The points of attention below are important for researchers when using genAI.
Knowledge security
Processing research data with an AI system from a commercial provider carries risks for knowledge security. For example, it may be unclear to what extent the commercial provider uses the data for its own purposes, applies it for product improvement or model training, or is required to share it with governments.
Information regarding knowledge security can be found here.
Privacy and data protection
When using commercial genAI, data is processed in the company’s cloud. It is not always possible to limit or prevent data sharing. When processing personal data (data that can be directly or indirectly traced to a natural person), the General Data Protection Regulation (GDPR) applies. Researchers are advised to anonymise text before inputting it into genAI.
Using local LLMs (LLMs stored locally and running on the computing power of a local computer) can, in some cases, reduce privacy risks. Note, however, that the GDPR still applies, and personal data must always be adequately protected.
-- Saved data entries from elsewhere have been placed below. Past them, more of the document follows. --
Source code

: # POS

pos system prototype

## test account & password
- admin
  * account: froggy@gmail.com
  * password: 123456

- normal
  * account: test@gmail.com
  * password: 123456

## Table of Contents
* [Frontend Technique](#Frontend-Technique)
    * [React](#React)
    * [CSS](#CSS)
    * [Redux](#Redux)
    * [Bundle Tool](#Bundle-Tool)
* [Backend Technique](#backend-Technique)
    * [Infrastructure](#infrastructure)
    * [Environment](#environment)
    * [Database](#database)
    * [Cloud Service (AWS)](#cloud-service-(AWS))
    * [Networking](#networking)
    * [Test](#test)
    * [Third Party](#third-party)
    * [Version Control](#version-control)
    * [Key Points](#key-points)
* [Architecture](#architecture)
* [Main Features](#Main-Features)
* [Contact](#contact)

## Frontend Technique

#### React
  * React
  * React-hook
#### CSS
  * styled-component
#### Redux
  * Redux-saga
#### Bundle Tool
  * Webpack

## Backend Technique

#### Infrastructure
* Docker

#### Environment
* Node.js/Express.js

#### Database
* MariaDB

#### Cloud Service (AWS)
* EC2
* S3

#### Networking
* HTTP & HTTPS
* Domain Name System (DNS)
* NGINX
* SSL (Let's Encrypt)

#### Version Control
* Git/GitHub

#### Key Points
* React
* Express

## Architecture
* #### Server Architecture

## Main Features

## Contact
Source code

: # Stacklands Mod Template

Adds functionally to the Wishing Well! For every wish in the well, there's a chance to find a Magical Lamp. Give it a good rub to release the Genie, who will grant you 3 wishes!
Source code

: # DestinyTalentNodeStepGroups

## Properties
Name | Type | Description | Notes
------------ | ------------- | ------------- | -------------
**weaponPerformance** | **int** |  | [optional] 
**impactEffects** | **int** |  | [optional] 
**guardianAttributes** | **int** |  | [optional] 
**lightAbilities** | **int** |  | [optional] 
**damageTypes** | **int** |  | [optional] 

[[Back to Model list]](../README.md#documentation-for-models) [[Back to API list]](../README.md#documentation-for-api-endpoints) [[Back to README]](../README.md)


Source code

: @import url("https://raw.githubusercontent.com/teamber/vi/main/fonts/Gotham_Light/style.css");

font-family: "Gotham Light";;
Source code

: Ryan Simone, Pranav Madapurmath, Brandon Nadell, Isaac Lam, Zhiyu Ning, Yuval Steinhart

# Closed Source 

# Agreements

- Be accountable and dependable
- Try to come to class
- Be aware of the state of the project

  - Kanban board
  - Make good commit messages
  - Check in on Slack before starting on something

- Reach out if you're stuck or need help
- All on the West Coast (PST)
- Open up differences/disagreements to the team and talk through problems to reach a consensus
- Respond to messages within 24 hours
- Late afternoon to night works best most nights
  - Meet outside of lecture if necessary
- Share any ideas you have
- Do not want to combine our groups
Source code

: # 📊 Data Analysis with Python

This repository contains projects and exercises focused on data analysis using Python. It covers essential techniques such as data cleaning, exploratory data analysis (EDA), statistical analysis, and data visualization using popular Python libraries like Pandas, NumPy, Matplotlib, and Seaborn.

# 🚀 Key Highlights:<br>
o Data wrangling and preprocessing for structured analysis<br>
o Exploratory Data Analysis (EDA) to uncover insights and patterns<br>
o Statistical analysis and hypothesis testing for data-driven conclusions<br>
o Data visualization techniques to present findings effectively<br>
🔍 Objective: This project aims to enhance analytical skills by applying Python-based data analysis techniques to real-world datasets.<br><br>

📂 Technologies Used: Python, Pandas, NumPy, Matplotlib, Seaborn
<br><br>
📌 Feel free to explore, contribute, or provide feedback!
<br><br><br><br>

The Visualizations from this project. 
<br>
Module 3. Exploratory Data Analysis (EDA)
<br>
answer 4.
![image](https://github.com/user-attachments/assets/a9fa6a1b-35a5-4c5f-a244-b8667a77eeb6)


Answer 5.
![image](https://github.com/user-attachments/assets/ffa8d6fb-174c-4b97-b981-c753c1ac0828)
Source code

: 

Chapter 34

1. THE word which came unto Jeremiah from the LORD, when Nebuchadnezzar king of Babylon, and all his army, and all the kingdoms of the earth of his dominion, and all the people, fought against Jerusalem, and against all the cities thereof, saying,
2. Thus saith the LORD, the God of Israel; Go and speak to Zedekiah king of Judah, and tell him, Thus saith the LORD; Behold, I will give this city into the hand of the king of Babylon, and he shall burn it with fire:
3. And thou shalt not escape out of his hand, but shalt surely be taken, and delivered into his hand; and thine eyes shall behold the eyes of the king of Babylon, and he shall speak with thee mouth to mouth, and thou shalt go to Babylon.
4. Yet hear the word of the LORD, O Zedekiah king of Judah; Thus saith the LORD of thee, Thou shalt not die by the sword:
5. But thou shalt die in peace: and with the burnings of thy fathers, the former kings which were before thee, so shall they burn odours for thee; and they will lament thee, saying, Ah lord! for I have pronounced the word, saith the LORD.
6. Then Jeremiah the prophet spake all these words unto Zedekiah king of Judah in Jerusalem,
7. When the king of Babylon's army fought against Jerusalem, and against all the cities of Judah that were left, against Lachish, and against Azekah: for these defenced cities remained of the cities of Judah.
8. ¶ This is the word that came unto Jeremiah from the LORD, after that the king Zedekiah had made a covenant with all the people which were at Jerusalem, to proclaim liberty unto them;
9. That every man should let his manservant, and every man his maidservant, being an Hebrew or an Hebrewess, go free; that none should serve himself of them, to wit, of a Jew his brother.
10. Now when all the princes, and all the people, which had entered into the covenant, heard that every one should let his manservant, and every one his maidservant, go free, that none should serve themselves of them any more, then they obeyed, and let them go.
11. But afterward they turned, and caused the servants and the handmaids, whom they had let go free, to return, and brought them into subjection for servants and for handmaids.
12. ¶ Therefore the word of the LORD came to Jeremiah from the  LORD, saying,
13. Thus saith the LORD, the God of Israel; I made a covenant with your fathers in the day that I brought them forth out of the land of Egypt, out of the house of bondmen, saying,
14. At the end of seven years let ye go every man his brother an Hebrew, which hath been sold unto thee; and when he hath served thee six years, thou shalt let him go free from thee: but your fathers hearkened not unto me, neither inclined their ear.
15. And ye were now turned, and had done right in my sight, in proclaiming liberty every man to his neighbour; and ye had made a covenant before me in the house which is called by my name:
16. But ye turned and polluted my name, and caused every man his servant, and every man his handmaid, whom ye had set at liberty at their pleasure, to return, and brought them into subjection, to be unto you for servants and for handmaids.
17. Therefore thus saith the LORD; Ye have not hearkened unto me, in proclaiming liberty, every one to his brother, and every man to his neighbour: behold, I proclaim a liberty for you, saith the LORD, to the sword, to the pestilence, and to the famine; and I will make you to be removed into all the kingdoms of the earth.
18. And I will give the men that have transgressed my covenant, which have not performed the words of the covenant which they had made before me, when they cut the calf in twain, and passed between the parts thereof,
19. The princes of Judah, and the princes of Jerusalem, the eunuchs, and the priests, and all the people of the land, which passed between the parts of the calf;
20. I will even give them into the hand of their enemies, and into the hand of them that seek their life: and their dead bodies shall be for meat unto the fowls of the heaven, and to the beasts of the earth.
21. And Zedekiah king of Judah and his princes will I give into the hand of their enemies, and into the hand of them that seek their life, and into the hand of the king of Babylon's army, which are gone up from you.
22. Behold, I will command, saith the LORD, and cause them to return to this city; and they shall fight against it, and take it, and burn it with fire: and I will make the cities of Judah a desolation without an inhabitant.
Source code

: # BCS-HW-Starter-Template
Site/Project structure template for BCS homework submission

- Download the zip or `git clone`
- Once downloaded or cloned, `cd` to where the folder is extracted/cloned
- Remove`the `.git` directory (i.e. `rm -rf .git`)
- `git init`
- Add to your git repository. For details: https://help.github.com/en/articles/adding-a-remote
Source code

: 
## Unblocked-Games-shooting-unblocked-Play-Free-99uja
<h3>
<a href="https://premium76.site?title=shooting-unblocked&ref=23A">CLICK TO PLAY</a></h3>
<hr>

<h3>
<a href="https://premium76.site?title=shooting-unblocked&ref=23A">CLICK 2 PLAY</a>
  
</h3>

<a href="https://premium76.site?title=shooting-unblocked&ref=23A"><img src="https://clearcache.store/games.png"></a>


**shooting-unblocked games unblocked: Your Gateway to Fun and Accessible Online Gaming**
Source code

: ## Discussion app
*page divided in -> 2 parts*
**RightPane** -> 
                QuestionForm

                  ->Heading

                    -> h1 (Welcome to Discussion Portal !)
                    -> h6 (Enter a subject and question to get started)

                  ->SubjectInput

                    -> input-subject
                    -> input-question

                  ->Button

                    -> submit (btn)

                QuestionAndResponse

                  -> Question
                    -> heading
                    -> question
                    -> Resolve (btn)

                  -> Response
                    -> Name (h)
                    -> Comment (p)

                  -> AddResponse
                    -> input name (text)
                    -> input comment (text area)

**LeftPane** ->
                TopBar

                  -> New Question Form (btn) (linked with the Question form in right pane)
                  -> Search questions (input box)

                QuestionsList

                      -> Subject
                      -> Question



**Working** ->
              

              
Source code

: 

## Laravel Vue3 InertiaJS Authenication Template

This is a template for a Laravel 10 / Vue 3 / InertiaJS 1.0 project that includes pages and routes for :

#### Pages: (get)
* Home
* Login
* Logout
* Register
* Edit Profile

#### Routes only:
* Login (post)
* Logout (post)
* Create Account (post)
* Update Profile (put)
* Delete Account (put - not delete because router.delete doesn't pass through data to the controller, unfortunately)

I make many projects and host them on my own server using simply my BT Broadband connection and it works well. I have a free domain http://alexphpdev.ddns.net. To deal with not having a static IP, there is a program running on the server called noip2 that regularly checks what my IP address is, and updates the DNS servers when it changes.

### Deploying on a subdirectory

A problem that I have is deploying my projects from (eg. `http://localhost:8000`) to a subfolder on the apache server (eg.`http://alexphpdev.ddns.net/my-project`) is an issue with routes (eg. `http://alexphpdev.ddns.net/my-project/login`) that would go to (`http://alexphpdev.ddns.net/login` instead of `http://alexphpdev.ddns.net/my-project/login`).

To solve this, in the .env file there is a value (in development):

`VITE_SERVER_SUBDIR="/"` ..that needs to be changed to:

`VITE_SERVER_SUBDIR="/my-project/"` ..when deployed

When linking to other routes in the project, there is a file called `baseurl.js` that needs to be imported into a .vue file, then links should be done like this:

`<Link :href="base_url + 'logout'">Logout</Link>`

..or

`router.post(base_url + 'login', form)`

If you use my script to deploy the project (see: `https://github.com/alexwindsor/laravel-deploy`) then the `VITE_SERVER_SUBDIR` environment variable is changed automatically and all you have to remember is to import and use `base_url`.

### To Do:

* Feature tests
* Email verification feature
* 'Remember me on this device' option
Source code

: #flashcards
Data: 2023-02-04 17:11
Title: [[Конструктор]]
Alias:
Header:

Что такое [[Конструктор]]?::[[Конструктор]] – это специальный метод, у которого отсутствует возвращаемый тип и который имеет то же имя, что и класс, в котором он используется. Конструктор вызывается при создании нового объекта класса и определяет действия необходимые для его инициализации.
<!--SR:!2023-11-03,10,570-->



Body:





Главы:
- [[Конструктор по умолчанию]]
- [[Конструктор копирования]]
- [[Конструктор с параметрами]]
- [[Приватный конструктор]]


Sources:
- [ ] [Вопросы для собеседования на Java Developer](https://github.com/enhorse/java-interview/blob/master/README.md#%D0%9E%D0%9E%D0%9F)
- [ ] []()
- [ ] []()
Researchers are advised to include the use of genAI in the Data Protection Impact Assessment (DPIA) as part of the research plan.
Researchers with questions about data protection can consult the Privacy and Security Officers.
Copyright
Uploading or copying copyrighted material can entail risks, for example if a publisher’s license does not allow it. These risks are not yet fully clarified.
In general, publishers can impose restrictions through licenses. As a guideline, uploading your own material or material licensed under an open access arrangement does not constitute copyright infringement. Legislation, case law, and parliamentary documents are copyright-free. In some cases, an exception applies for individual use of copyrighted material for scientific research. If collaboration occurs with commercial parties or commercial goals are also pursued, this exception does not apply.
By keeping a logbook or saving interactions with chatbots, researchers can, if necessary, demonstrate that the work is original and that copyright is respected.
Ethical aspects
When using genAI, it is important for researchers to be aware of the ethical aspects. For example, genAI relies on pre-trained models, which can contain biases. Some models, for instance, are trained more heavily on a Western worldview, which can cause the output to reinforce certain viewpoints and stereotypes.
For collaborative research activities (such as publications), it is advisable to hold prior discussions about the use, justification, and ethical aspects of using genAI tools.
Environmental impact
GenAI tools require significant amounts of energy and can therefore have negative environmental consequences. In particular, data centres - which enable the processing of the data underlying LLM output - consume large amounts of electricity and water. Generating images, audio, and videos, as well as conducting 'deep research' involving reasoning, uses even more energy than simpler applications.
For this reason, use genAI consciously and consider whether the use of these tools is necessary, also in relation to other digital language tools.